Ahead of the Hamas attack in Southern Israel, the US intelligence community issued two assessments based on intelligence shared by Israel, cautioning the Joe Biden administration about a growing risk of Palestinian-Israeli conflict, CNN reported, citing sources.
The CIA, in an October 5 wire, warned generally of the increasing possibility of violence by Hamas. A day before the October 7 attack, US officials received reports from Israel signaling unusual Hamas activity, suggesting an imminent attack.
However, these US assessments did not offer specific details about the scale and brutality of the operation that Hamas executed on October 7, leaving over a thousand Israelis dead.

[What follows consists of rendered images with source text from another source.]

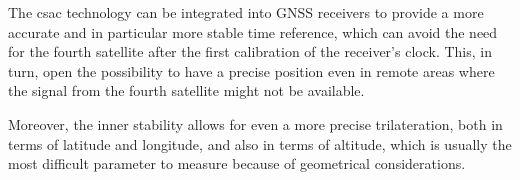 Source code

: The \acrshort{csac} technology can be integrated into GNSS receivers to provide a more accurate and in particular more stable time reference, which can avoid the need for the fourth satellite after the first calibration of the receiver's clock.
This, in turn, open the possibility to have a precise position even in remote areas where the signal from the fourth satellite might not be available.

Moreover, the inner stability allows for even a more precise trilateration, both in terms of latitude and longitude, and also in terms of altitude, which is usually the most difficult parameter to measure because of geometrical considerations.
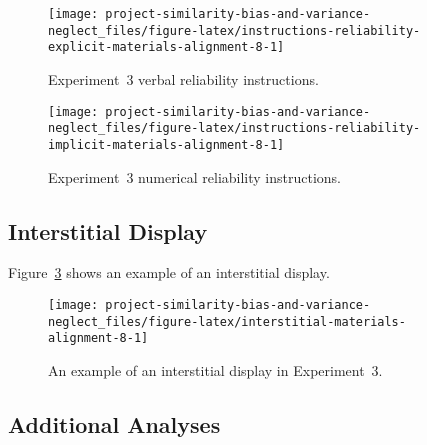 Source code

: \documentclass[
  english,
  man, donotrepeattitle,floatsintext]{apa7}
\theoremstyle{definition}
\theoremstyle{definition}
\theoremstyle{definition}
\theoremstyle{definition}
\theoremstyle{remark}
\begin{document}
\begin{figure}
\texttt{[image: project-similarity-bias-and-variance-neglect\_files/figure-latex/instructions-reliability-explicit-materials-alignment-8-1]} \caption{Experiment~3 verbal reliability instructions.}\label{fig:instructions-reliability-explicit-materials-alignment-8}
\end{figure}



\begin{figure}
\texttt{[image: project-similarity-bias-and-variance-neglect\_files/figure-latex/instructions-reliability-implicit-materials-alignment-8-1]} \caption{Experiment~3 numerical reliability instructions.}\label{fig:instructions-reliability-implicit-materials-alignment-8}
\end{figure}

\hypertarget{interstitial-materials-alignment-8}{%
\subsection{Interstitial Display}\label{interstitial-materials-alignment-8}}

Figure~\ref{fig:interstitial-materials-alignment-8} shows an example of an
interstitial display.



\begin{figure}
\texttt{[image: project-similarity-bias-and-variance-neglect\_files/figure-latex/interstitial-materials-alignment-8-1]} \caption{An example of an interstitial display in Experiment~3.}\label{fig:interstitial-materials-alignment-8}
\end{figure}

\hypertarget{results-alignment-8-allocation}{%
\subsection{Additional Analyses}\label{results-alignment-8-allocation}}
\end{document}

Although these reports were not new to many officials, they have raised concerns about whether both the US and Israel were sufficiently attuned to the looming risks.

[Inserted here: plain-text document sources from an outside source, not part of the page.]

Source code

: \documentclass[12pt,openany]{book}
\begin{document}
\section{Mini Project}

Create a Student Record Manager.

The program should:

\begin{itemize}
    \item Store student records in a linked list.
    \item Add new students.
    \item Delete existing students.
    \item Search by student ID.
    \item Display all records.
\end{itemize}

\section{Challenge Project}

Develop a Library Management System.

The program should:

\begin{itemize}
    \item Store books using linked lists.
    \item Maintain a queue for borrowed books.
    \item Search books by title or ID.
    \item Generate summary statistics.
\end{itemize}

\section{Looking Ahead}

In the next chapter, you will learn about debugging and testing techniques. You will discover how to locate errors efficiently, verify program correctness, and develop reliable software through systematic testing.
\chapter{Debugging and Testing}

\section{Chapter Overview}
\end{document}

Also, it is uncertain if any of these American assessments were shared with Israel, which provides much of the intelligence that the US bases its reports on.

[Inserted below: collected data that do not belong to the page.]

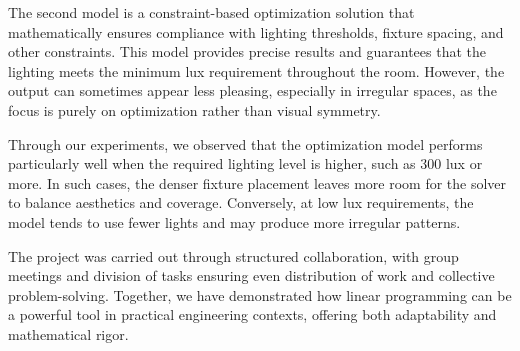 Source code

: \documentclass{article}
\begin{document}
The second model is a constraint-based optimization solution that mathematically ensures compliance with lighting thresholds,
fixture spacing, and other constraints. This model provides precise results and guarantees that the lighting meets the minimum lux requirement
throughout the room. However, the output can sometimes appear less pleasing, especially in irregular spaces, as the focus is purely on optimization rather than visual symmetry.

Through our experiments, we observed that the optimization model performs particularly well when the required lighting level is higher,
such as 300 lux or more. In such cases, the denser fixture placement leaves more room for the solver to balance aesthetics and coverage.
Conversely, at low lux requirements, the model tends to use fewer lights and may produce more irregular patterns.

The project was carried out through structured collaboration, with group meetings and division of tasks ensuring even distribution of work 
and collective problem-solving. Together, we have demonstrated how linear programming can be a powerful tool
in practical engineering contexts, offering both adaptability and mathematical rigor.
\end{document}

America’s Middle Eastern allies, including Arab countries, had repeatedly warned US and Israeli officials that Palestinian anger had reached a dangerous level. Despite these warnings, the attack took them by surprise. CIA Director Bill Burns was also worried about increased violence between Israelis and Palestinians in the past.
While US officials insist that they were tracking the situation strategically, the lack of specific tactical warnings has led some to question the effectiveness of intelligence sharing. US officials emphasize that much of their intelligence on the region is provided by Israel.
Their failure to predict the magnitude of the attack may be attributed to a lack of imagination and Hamas’s adept use of counterintelligence measures. The terror outfit concealed its planning by avoiding digital communications that could be tracked by Israel and holding in-person planning meetings. Israel also failed to recognize key indicators, such as Hamas training exercises conducted at multiple sites near the Israeli border.
In retrospect, both US and Israeli officials acknowledge that they underestimated the threat posed by Hamas, and had been lured into complacency by Israeli policies.
It is possible that the scale of the Hamas operation exceeded the terror group’s own expectations.
Yet those strategic warnings did nothing to help US or Israeli officials predict the events of October 7, when more than 1,000 Hamas fighters poured across the border into Israel in an operation that would leave more than a thousand Israelis dead.
For most US and Israeli officials who were tracking the intelligence, the expectation was that there would likely be just another round of small-scale violence by Hamas — perhaps some rocket fire that Israel’s Iron Dome would intercept.
“If we had known or if we know of a pending attack against an ally, we would clearly inform that ally,” Secretary of Defence Lloyd Austin said on Friday.